What is needed here is a faithful repeat of every entry, with no character changed.
══ Available records
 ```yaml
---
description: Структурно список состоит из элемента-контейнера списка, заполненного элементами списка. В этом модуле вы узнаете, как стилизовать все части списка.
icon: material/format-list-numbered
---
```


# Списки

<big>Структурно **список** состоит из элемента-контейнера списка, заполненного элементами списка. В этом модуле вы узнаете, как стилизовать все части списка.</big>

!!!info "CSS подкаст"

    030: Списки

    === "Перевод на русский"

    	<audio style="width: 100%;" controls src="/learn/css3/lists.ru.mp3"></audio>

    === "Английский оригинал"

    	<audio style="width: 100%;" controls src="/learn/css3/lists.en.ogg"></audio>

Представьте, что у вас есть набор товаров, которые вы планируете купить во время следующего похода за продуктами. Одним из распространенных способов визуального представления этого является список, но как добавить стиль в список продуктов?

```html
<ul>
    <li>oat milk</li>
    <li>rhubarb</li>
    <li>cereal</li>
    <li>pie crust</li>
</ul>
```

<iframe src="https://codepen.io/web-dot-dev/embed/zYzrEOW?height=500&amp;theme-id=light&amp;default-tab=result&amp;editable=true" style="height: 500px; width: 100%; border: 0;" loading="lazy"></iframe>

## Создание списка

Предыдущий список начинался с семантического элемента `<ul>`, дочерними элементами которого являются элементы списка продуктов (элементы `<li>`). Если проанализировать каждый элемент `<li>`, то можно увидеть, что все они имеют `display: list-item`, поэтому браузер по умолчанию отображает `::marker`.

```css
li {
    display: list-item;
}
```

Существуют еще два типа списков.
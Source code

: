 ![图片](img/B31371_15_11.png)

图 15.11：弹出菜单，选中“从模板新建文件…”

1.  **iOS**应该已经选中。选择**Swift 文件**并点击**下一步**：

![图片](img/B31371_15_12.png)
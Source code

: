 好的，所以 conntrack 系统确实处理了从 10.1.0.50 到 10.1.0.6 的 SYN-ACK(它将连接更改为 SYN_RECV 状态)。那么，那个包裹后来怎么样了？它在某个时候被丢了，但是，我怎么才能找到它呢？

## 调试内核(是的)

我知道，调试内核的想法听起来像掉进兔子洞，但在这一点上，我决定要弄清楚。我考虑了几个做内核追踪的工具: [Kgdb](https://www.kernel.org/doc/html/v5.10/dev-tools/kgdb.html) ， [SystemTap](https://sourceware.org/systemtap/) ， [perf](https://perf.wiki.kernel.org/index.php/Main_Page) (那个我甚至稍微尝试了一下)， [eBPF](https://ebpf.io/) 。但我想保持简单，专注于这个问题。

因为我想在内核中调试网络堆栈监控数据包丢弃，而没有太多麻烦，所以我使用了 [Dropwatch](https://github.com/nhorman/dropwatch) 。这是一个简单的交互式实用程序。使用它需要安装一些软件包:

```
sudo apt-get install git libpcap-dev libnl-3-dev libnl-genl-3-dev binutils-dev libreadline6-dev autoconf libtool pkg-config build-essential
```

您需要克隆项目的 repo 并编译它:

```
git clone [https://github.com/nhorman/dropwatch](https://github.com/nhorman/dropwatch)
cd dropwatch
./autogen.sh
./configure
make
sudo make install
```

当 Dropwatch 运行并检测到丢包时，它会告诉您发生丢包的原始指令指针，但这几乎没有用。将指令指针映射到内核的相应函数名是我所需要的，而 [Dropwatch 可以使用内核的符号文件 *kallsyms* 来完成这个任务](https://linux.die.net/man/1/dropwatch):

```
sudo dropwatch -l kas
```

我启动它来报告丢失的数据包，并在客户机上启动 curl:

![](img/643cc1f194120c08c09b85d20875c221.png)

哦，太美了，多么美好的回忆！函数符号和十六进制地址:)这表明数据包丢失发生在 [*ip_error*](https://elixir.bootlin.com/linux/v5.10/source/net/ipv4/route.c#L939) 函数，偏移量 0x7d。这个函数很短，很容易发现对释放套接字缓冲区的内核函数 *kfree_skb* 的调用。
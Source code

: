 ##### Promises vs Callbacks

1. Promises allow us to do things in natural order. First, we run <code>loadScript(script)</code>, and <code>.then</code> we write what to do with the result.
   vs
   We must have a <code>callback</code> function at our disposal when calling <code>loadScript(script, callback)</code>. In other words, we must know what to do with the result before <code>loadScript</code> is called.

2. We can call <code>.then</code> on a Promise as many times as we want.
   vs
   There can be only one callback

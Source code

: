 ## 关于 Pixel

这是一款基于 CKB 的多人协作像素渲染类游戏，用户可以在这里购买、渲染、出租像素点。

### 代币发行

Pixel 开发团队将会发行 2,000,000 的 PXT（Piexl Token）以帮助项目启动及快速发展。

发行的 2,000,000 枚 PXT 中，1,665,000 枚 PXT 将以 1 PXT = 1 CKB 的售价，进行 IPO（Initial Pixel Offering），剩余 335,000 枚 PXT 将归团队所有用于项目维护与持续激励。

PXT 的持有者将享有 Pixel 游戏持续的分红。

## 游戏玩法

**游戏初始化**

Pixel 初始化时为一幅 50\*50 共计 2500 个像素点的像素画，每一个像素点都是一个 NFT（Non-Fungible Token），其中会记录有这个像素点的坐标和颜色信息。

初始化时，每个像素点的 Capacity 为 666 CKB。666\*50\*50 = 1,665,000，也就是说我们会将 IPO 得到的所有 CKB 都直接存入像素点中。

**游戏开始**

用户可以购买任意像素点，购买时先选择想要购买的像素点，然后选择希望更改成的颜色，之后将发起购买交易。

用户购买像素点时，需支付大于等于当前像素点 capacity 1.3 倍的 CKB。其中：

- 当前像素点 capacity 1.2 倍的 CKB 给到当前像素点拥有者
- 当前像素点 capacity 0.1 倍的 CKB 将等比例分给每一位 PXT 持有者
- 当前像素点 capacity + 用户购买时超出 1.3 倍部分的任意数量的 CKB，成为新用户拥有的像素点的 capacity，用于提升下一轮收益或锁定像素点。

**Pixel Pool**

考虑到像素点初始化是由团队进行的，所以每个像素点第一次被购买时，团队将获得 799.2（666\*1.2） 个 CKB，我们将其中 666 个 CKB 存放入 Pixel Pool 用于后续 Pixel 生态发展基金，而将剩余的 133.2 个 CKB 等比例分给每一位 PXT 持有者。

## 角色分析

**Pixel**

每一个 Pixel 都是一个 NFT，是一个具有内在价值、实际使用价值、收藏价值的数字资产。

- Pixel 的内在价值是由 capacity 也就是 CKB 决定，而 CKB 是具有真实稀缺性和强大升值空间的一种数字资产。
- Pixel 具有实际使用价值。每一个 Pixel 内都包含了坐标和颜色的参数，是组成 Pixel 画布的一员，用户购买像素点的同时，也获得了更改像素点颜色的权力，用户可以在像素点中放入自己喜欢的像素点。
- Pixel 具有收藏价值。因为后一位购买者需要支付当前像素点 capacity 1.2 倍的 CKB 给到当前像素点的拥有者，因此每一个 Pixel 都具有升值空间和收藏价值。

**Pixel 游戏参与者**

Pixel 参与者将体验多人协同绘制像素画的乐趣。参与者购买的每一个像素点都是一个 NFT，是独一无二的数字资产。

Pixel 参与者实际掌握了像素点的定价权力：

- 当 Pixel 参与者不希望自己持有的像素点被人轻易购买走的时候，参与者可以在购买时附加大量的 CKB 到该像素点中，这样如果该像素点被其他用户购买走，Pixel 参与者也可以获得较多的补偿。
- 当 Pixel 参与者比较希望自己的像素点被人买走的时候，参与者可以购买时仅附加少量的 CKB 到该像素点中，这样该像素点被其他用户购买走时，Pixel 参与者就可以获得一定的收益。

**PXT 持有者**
════
» Output for this task:
 ```yaml
---
description: Структурно список состоит из элемента-контейнера списка, заполненного элементами списка. В этом модуле вы узнаете, как стилизовать все части списка.
icon: material/format-list-numbered
---
```


# Списки

<big>Структурно **список** состоит из элемента-контейнера списка, заполненного элементами списка. В этом модуле вы узнаете, как стилизовать все части списка.</big>

!!!info "CSS подкаст"

    030: Списки

    === "Перевод на русский"

    	<audio style="width: 100%;" controls src="/learn/css3/lists.ru.mp3"></audio>

    === "Английский оригинал"

    	<audio style="width: 100%;" controls src="/learn/css3/lists.en.ogg"></audio>

Представьте, что у вас есть набор товаров, которые вы планируете купить во время следующего похода за продуктами. Одним из распространенных способов визуального представления этого является список, но как добавить стиль в список продуктов?

```html
<ul>
    <li>oat milk</li>
    <li>rhubarb</li>
    <li>cereal</li>
    <li>pie crust</li>
</ul>
```

<iframe src="https://codepen.io/web-dot-dev/embed/zYzrEOW?height=500&amp;theme-id=light&amp;default-tab=result&amp;editable=true" style="height: 500px; width: 100%; border: 0;" loading="lazy"></iframe>

## Создание списка

Предыдущий список начинался с семантического элемента `<ul>`, дочерними элементами которого являются элементы списка продуктов (элементы `<li>`). Если проанализировать каждый элемент `<li>`, то можно увидеть, что все они имеют `display: list-item`, поэтому браузер по умолчанию отображает `::marker`.

```css
li {
    display: list-item;
}
```

Существуют еще два типа списков.
Source code

: ![图片](img/B31371_15_11.png)

图 15.11：弹出菜单，选中“从模板新建文件…”

1.  **iOS**应该已经选中。选择**Swift 文件**并点击**下一步**：

![图片](img/B31371_15_12.png)
Source code

: 好的，所以 conntrack 系统确实处理了从 10.1.0.50 到 10.1.0.6 的 SYN-ACK(它将连接更改为 SYN_RECV 状态)。那么，那个包裹后来怎么样了？它在某个时候被丢了，但是，我怎么才能找到它呢？

## 调试内核(是的)

我知道，调试内核的想法听起来像掉进兔子洞，但在这一点上，我决定要弄清楚。我考虑了几个做内核追踪的工具: [Kgdb](https://www.kernel.org/doc/html/v5.10/dev-tools/kgdb.html) ， [SystemTap](https://sourceware.org/systemtap/) ， [perf](https://perf.wiki.kernel.org/index.php/Main_Page) (那个我甚至稍微尝试了一下)， [eBPF](https://ebpf.io/) 。但我想保持简单，专注于这个问题。

因为我想在内核中调试网络堆栈监控数据包丢弃，而没有太多麻烦，所以我使用了 [Dropwatch](https://github.com/nhorman/dropwatch) 。这是一个简单的交互式实用程序。使用它需要安装一些软件包:

```
sudo apt-get install git libpcap-dev libnl-3-dev libnl-genl-3-dev binutils-dev libreadline6-dev autoconf libtool pkg-config build-essential
```

您需要克隆项目的 repo 并编译它:

```
git clone [https://github.com/nhorman/dropwatch](https://github.com/nhorman/dropwatch)
cd dropwatch
./autogen.sh
./configure
make
sudo make install
```

当 Dropwatch 运行并检测到丢包时，它会告诉您发生丢包的原始指令指针，但这几乎没有用。将指令指针映射到内核的相应函数名是我所需要的，而 [Dropwatch 可以使用内核的符号文件 *kallsyms* 来完成这个任务](https://linux.die.net/man/1/dropwatch):

```
sudo dropwatch -l kas
```

我启动它来报告丢失的数据包，并在客户机上启动 curl:

![](img/643cc1f194120c08c09b85d20875c221.png)

哦，太美了，多么美好的回忆！函数符号和十六进制地址:)这表明数据包丢失发生在 [*ip_error*](https://elixir.bootlin.com/linux/v5.10/source/net/ipv4/route.c#L939) 函数，偏移量 0x7d。这个函数很短，很容易发现对释放套接字缓冲区的内核函数 *kfree_skb* 的调用。
Source code

: ##### Promises vs Callbacks

1. Promises allow us to do things in natural order. First, we run <code>loadScript(script)</code>, and <code>.then</code> we write what to do with the result.
   vs
   We must have a <code>callback</code> function at our disposal when calling <code>loadScript(script, callback)</code>. In other words, we must know what to do with the result before <code>loadScript</code> is called.

2. We can call <code>.then</code> on a Promise as many times as we want.
   vs
   There can be only one callback

Source code

: ## 关于 Pixel

这是一款基于 CKB 的多人协作像素渲染类游戏，用户可以在这里购买、渲染、出租像素点。

### 代币发行

Pixel 开发团队将会发行 2,000,000 的 PXT（Piexl Token）以帮助项目启动及快速发展。

发行的 2,000,000 枚 PXT 中，1,665,000 枚 PXT 将以 1 PXT = 1 CKB 的售价，进行 IPO（Initial Pixel Offering），剩余 335,000 枚 PXT 将归团队所有用于项目维护与持续激励。

PXT 的持有者将享有 Pixel 游戏持续的分红。

## 游戏玩法

**游戏初始化**

Pixel 初始化时为一幅 50\*50 共计 2500 个像素点的像素画，每一个像素点都是一个 NFT（Non-Fungible Token），其中会记录有这个像素点的坐标和颜色信息。

初始化时，每个像素点的 Capacity 为 666 CKB。666\*50\*50 = 1,665,000，也就是说我们会将 IPO 得到的所有 CKB 都直接存入像素点中。

**游戏开始**

用户可以购买任意像素点，购买时先选择想要购买的像素点，然后选择希望更改成的颜色，之后将发起购买交易。

用户购买像素点时，需支付大于等于当前像素点 capacity 1.3 倍的 CKB。其中：

- 当前像素点 capacity 1.2 倍的 CKB 给到当前像素点拥有者
- 当前像素点 capacity 0.1 倍的 CKB 将等比例分给每一位 PXT 持有者
- 当前像素点 capacity + 用户购买时超出 1.3 倍部分的任意数量的 CKB，成为新用户拥有的像素点的 capacity，用于提升下一轮收益或锁定像素点。

**Pixel Pool**

考虑到像素点初始化是由团队进行的，所以每个像素点第一次被购买时，团队将获得 799.2（666\*1.2） 个 CKB，我们将其中 666 个 CKB 存放入 Pixel Pool 用于后续 Pixel 生态发展基金，而将剩余的 133.2 个 CKB 等比例分给每一位 PXT 持有者。

## 角色分析

**Pixel**

每一个 Pixel 都是一个 NFT，是一个具有内在价值、实际使用价值、收藏价值的数字资产。

- Pixel 的内在价值是由 capacity 也就是 CKB 决定，而 CKB 是具有真实稀缺性和强大升值空间的一种数字资产。
- Pixel 具有实际使用价值。每一个 Pixel 内都包含了坐标和颜色的参数，是组成 Pixel 画布的一员，用户购买像素点的同时，也获得了更改像素点颜色的权力，用户可以在像素点中放入自己喜欢的像素点。
- Pixel 具有收藏价值。因为后一位购买者需要支付当前像素点 capacity 1.2 倍的 CKB 给到当前像素点的拥有者，因此每一个 Pixel 都具有升值空间和收藏价值。

**Pixel 游戏参与者**

Pixel 参与者将体验多人协同绘制像素画的乐趣。参与者购买的每一个像素点都是一个 NFT，是独一无二的数字资产。

Pixel 参与者实际掌握了像素点的定价权力：

- 当 Pixel 参与者不希望自己持有的像素点被人轻易购买走的时候，参与者可以在购买时附加大量的 CKB 到该像素点中，这样如果该像素点被其他用户购买走，Pixel 参与者也可以获得较多的补偿。
- 当 Pixel 参与者比较希望自己的像素点被人买走的时候，参与者可以购买时仅附加少量的 CKB 到该像素点中，这样该像素点被其他用户购买走时，Pixel 参与者就可以获得一定的收益。

**PXT 持有者**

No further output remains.